--- Records provided Enclosed Below ---

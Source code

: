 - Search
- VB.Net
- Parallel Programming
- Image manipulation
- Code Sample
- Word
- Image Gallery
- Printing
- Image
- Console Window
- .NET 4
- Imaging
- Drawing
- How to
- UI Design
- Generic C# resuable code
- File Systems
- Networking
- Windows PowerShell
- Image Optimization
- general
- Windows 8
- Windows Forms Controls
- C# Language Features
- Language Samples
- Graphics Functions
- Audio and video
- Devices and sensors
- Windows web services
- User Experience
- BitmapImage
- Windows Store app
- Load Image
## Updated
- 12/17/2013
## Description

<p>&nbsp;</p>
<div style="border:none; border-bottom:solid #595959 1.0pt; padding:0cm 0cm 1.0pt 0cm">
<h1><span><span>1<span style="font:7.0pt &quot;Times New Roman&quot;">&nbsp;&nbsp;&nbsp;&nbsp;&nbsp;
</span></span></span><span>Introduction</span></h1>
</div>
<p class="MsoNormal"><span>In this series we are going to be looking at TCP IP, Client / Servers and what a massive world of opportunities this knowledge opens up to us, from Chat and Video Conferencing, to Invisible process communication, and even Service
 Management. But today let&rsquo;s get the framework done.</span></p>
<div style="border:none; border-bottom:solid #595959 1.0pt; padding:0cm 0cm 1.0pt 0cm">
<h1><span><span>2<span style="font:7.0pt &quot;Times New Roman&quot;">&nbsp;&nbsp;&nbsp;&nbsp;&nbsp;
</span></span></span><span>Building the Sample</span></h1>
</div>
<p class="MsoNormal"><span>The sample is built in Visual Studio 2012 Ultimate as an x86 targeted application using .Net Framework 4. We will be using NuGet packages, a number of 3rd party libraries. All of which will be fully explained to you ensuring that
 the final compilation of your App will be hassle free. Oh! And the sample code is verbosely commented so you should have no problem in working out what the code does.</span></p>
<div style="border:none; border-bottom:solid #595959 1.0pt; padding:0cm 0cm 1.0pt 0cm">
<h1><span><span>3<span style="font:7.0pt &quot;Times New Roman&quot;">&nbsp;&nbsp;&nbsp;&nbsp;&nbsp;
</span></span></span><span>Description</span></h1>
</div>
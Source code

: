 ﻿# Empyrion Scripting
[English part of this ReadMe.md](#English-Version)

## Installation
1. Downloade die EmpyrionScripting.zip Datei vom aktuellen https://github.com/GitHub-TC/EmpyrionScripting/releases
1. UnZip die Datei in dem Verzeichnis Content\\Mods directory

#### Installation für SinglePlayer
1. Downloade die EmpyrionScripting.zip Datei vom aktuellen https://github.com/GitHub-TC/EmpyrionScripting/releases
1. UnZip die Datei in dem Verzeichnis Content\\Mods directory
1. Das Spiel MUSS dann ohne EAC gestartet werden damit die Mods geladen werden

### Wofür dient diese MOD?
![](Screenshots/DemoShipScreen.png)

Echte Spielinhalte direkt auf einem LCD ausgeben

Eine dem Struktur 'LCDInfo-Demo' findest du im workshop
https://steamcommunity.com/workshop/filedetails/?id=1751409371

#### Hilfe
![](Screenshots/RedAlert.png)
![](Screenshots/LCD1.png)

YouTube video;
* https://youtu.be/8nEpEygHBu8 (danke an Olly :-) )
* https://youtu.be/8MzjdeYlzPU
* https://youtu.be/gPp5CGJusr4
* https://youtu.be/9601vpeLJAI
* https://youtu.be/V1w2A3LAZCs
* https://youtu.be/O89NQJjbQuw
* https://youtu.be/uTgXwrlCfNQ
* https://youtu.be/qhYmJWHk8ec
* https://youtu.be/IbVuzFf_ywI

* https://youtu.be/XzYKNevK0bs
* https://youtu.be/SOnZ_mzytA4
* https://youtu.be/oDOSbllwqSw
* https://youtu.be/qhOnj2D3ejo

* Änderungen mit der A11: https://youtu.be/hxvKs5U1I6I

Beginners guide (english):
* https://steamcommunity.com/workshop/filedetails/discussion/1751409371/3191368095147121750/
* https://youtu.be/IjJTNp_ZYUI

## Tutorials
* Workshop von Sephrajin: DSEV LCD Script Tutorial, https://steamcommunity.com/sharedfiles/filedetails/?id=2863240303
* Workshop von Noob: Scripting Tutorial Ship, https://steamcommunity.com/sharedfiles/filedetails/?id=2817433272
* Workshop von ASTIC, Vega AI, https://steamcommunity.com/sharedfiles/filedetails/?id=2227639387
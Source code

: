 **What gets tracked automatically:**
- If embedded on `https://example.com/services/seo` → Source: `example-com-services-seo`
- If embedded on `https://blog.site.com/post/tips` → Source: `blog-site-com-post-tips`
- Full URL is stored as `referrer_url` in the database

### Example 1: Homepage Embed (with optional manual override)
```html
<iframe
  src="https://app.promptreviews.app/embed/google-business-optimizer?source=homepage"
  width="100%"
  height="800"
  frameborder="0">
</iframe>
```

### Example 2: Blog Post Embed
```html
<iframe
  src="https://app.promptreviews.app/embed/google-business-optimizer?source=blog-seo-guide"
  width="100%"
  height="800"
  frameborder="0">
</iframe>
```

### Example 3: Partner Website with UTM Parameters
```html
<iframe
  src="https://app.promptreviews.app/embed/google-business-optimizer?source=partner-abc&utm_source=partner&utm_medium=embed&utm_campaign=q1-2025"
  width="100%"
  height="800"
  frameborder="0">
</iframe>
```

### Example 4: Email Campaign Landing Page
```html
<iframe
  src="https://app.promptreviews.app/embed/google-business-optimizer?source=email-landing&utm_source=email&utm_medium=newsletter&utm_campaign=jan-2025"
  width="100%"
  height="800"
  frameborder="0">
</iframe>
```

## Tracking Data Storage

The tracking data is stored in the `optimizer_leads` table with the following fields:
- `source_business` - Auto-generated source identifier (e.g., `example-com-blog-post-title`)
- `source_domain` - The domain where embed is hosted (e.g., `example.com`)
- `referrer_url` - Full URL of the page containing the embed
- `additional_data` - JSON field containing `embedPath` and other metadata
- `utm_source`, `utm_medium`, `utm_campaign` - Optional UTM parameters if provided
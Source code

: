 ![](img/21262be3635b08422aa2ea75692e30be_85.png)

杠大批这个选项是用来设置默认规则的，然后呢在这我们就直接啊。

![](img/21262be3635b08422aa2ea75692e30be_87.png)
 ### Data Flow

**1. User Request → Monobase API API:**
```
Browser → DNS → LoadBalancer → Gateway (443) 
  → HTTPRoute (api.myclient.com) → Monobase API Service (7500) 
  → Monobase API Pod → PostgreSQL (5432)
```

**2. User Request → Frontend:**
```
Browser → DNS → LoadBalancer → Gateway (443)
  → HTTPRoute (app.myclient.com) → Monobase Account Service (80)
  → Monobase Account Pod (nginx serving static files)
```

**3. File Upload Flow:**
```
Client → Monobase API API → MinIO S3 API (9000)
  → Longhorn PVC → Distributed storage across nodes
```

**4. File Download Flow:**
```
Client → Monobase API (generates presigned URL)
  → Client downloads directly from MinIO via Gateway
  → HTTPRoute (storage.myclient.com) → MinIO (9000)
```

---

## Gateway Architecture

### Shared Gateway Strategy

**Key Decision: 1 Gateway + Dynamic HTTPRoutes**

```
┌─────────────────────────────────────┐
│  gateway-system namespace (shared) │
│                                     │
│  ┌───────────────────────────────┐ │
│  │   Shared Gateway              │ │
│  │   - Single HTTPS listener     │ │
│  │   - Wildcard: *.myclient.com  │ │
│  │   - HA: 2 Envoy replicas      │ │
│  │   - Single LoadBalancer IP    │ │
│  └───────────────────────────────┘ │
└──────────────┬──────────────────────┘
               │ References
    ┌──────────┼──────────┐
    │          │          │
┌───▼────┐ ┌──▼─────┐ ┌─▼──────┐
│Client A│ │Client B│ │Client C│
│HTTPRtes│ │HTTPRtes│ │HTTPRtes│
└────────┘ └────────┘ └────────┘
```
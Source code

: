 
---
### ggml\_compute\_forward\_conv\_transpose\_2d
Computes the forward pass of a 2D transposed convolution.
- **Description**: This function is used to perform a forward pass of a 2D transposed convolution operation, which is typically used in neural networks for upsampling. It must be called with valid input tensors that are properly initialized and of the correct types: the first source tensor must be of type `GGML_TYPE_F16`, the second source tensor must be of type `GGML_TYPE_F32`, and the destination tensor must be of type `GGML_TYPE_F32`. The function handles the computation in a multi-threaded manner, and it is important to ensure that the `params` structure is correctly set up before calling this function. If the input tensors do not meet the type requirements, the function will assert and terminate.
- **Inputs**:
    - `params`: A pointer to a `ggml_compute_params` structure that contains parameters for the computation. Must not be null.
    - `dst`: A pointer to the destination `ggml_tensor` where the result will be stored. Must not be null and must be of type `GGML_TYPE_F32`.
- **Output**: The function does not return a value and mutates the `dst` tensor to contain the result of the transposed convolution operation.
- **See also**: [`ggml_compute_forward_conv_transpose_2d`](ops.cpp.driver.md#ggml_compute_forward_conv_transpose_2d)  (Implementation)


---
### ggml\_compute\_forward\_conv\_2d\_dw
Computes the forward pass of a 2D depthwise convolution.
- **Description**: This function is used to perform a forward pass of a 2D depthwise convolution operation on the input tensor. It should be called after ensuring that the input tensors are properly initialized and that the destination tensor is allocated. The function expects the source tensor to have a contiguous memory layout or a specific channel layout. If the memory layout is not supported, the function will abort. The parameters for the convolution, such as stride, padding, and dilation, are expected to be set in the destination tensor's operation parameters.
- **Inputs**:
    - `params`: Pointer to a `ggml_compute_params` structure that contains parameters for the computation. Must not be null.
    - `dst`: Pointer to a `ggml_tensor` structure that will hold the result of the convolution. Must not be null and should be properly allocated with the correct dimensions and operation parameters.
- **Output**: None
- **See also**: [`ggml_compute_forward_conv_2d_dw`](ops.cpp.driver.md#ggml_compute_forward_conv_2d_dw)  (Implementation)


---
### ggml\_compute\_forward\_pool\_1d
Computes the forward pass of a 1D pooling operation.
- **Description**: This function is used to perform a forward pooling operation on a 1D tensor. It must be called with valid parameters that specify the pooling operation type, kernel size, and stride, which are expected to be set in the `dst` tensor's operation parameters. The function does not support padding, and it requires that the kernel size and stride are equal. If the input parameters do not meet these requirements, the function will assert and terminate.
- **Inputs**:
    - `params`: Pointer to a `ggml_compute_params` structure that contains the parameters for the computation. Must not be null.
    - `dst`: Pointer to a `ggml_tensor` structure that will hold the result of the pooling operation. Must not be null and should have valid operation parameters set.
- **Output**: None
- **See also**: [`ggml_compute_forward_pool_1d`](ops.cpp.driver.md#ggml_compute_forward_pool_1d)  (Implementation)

--- End of Enclosed Records provided ---

Check each line above for the string "steamcommunity", then copy the ones that have it.

[Your solution]:
https://steamcommunity.com/workshop/filedetails/?id=1751409371
* https://steamcommunity.com/workshop/filedetails/discussion/1751409371/3191368095147121750/
* Workshop von Sephrajin: DSEV LCD Script Tutorial, https://steamcommunity.com/sharedfiles/filedetails/?id=2863240303
* Workshop von Noob: Scripting Tutorial Ship, https://steamcommunity.com/sharedfiles/filedetails/?id=2817433272
* Workshop von ASTIC, Vega AI, https://steamcommunity.com/sharedfiles/filedetails/?id=2227639387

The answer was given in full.